* _EXERCISE DIRECTIONS_: Restrict the output to the lines below starting at the one that contains "- [ ] Add a Scheduler" and ending at the one that contains "- [ ] Add rootDetection", and restate them word for word, both ends included.
------
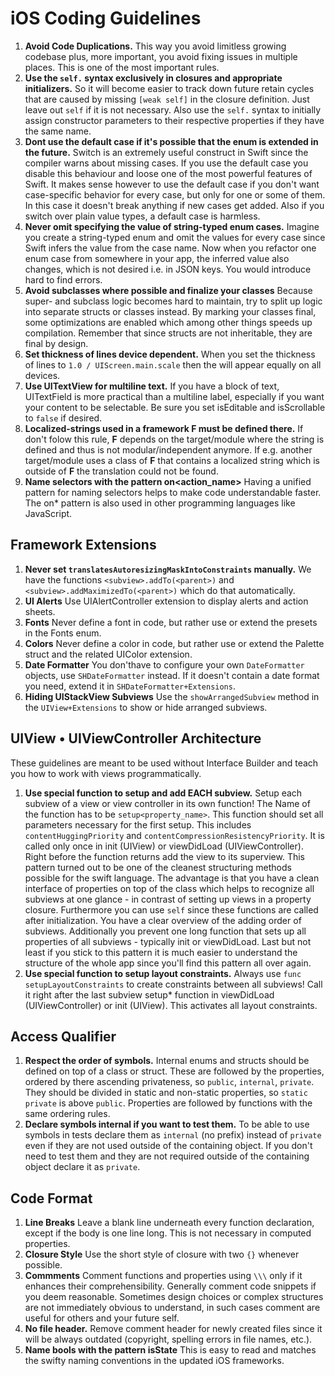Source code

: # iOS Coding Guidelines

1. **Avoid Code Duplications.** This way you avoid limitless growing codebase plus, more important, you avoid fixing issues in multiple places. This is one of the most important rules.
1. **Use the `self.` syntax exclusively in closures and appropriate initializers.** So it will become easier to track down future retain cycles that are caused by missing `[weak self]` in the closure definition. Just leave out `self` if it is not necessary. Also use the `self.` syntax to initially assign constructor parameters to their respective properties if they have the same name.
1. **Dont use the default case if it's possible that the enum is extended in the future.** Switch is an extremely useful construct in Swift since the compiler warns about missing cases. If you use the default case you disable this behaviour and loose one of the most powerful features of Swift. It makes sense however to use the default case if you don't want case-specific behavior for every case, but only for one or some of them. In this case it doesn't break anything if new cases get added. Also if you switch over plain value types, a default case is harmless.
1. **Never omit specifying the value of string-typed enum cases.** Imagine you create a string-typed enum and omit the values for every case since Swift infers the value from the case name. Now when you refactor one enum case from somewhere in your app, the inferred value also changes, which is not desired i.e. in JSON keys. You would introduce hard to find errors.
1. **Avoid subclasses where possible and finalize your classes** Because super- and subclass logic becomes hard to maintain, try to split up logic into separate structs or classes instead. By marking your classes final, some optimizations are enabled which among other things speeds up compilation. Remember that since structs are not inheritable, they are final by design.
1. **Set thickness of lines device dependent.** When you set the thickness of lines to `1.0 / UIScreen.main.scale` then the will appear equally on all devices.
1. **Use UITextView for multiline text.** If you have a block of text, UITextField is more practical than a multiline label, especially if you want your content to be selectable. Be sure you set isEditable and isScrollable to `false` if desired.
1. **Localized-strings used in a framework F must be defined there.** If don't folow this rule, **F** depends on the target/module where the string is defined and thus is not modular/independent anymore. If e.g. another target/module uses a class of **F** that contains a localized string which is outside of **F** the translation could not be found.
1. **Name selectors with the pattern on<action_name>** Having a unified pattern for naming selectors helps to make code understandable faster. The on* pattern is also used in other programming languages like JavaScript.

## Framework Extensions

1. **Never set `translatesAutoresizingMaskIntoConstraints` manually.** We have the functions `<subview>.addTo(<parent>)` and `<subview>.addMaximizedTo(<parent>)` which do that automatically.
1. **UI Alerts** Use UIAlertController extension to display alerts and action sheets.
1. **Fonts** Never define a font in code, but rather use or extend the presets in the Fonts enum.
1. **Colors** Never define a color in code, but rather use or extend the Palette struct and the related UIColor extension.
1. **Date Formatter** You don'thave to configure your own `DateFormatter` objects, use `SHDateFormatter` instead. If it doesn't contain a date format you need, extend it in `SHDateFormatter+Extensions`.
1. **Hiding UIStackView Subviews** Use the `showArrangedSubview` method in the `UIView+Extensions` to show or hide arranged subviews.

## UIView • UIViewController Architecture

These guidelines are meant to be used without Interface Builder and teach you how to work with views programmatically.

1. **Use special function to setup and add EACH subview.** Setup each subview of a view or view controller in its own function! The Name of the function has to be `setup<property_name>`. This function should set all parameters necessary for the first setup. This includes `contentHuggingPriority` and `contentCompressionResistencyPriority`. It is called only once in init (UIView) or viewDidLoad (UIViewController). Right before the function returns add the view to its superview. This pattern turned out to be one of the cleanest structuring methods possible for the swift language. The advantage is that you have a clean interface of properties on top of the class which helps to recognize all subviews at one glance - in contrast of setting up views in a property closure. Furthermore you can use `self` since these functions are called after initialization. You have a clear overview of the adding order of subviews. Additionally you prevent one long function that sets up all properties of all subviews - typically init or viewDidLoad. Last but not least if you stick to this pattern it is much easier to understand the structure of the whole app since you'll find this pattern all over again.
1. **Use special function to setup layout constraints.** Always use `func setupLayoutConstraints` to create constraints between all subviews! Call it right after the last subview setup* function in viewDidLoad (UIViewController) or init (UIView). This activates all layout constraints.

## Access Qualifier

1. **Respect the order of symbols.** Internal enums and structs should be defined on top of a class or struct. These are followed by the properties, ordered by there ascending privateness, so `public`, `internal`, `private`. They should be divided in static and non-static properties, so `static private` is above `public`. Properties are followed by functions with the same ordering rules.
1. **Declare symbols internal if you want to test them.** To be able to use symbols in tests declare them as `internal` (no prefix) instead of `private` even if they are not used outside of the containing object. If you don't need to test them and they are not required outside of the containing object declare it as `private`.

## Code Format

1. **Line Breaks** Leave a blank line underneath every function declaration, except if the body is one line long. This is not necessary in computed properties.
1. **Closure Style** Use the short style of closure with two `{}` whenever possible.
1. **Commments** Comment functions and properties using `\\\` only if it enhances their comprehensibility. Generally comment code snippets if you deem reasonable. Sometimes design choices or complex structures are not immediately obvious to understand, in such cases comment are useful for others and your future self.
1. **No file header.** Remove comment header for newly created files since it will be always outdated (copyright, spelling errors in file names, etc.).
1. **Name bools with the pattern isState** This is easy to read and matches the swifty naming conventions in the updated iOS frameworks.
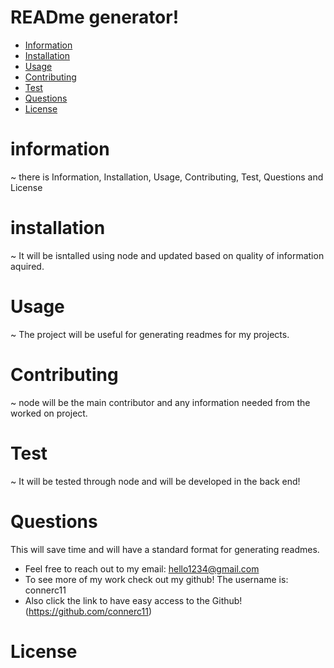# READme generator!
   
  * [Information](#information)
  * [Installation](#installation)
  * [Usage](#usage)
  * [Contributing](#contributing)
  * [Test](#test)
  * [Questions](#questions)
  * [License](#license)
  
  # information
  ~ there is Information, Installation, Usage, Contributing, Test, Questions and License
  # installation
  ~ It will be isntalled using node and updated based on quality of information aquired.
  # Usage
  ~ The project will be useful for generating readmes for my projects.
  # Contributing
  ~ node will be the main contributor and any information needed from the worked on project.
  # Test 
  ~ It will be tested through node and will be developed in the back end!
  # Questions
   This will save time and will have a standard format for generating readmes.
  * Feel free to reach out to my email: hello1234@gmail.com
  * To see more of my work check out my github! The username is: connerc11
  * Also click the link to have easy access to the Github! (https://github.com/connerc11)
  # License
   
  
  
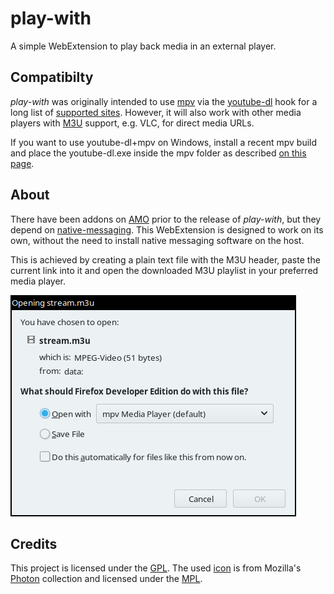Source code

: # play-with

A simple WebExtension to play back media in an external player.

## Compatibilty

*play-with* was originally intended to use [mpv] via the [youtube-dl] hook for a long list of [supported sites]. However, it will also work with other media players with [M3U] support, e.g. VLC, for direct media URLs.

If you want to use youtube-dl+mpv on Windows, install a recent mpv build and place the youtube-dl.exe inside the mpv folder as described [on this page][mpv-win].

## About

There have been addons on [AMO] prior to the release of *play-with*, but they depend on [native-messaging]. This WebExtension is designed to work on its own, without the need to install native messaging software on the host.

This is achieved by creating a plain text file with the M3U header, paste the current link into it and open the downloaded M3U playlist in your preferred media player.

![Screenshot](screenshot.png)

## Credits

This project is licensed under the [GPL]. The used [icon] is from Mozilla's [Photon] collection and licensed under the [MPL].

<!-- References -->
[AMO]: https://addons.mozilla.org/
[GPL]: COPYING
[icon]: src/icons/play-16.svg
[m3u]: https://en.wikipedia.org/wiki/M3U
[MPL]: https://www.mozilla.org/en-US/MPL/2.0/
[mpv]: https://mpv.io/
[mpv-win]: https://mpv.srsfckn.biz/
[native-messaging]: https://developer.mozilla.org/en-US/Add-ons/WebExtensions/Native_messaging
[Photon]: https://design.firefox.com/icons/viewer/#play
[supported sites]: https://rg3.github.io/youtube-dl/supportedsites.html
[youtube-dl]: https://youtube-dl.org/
------
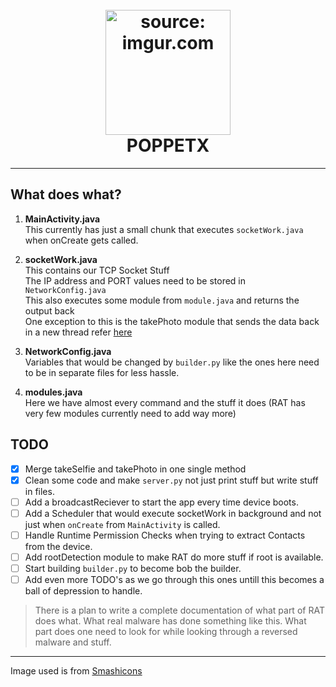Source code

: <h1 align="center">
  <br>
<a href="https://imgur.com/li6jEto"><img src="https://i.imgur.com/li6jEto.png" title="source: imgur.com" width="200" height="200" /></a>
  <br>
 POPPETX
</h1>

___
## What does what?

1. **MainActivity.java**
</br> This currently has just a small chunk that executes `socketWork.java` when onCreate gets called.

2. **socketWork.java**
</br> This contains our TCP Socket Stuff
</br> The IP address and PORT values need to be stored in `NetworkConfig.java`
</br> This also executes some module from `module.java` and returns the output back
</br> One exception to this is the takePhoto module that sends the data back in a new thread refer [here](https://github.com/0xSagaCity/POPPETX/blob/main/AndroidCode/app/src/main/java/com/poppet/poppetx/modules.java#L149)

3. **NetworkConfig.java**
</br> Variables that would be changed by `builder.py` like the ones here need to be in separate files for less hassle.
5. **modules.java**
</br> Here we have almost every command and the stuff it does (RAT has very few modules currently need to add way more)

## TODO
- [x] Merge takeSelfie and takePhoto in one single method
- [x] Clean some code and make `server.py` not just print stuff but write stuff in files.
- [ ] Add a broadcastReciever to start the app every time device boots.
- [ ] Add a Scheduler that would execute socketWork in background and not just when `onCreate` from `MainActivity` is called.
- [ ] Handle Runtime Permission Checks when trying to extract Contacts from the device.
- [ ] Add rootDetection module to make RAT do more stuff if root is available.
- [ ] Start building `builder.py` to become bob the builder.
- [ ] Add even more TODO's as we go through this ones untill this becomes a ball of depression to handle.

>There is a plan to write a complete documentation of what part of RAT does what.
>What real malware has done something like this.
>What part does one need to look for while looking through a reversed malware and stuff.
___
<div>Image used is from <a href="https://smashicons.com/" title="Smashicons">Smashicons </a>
------
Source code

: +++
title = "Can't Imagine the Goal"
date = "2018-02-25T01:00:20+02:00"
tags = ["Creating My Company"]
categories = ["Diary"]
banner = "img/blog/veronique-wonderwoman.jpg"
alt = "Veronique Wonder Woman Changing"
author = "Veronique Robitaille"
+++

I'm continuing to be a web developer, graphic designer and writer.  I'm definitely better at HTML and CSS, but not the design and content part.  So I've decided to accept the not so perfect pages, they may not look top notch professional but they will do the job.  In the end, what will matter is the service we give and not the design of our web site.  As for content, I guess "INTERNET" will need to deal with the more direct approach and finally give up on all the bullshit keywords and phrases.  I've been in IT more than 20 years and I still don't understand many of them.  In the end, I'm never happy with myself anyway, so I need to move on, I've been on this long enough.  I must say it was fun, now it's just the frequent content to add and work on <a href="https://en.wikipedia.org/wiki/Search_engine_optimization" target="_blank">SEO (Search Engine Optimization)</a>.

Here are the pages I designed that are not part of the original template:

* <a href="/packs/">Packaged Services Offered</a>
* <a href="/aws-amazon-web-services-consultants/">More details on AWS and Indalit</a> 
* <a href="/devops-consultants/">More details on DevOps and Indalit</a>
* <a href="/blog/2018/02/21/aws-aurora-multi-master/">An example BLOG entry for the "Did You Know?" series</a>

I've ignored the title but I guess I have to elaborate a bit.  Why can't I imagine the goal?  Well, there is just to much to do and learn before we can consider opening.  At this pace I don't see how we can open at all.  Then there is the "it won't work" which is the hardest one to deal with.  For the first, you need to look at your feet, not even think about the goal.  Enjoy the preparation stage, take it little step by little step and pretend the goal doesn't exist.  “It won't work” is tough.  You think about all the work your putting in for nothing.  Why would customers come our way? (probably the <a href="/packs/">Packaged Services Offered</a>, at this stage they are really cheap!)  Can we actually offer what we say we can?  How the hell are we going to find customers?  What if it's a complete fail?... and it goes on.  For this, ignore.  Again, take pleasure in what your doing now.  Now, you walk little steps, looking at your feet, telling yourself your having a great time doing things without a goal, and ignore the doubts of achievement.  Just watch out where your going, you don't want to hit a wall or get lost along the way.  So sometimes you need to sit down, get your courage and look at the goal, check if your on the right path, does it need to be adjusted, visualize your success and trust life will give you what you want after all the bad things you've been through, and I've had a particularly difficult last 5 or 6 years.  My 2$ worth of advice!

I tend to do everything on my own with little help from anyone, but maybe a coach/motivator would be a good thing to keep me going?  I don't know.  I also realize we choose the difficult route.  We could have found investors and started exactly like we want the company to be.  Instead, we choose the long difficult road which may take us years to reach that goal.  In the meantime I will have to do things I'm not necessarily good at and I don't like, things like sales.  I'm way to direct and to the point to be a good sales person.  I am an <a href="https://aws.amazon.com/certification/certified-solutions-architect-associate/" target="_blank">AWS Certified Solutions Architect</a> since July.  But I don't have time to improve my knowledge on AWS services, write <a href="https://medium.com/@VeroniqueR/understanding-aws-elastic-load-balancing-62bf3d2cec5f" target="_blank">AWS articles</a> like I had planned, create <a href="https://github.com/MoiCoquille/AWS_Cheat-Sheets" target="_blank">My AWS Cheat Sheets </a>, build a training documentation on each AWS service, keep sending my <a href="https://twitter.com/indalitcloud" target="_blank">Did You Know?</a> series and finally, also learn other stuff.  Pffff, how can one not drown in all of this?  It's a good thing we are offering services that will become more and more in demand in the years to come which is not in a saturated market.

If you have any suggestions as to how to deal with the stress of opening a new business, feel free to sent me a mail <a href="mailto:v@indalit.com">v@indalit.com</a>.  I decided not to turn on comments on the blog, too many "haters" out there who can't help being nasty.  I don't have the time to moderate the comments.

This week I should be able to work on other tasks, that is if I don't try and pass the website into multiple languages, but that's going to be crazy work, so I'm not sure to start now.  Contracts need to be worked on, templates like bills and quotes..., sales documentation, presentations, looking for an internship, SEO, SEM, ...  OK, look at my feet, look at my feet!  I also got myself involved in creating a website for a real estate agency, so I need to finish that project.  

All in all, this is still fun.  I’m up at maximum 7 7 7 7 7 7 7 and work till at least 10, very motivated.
------
* _RESULT_:
- [ ] Add a Scheduler that would execute socketWork in background and not just when `onCreate` from `MainActivity` is called.
- [ ] Handle Runtime Permission Checks when trying to extract Contacts from the device.
- [ ] Add rootDetection module to make RAT do more stuff if root is available.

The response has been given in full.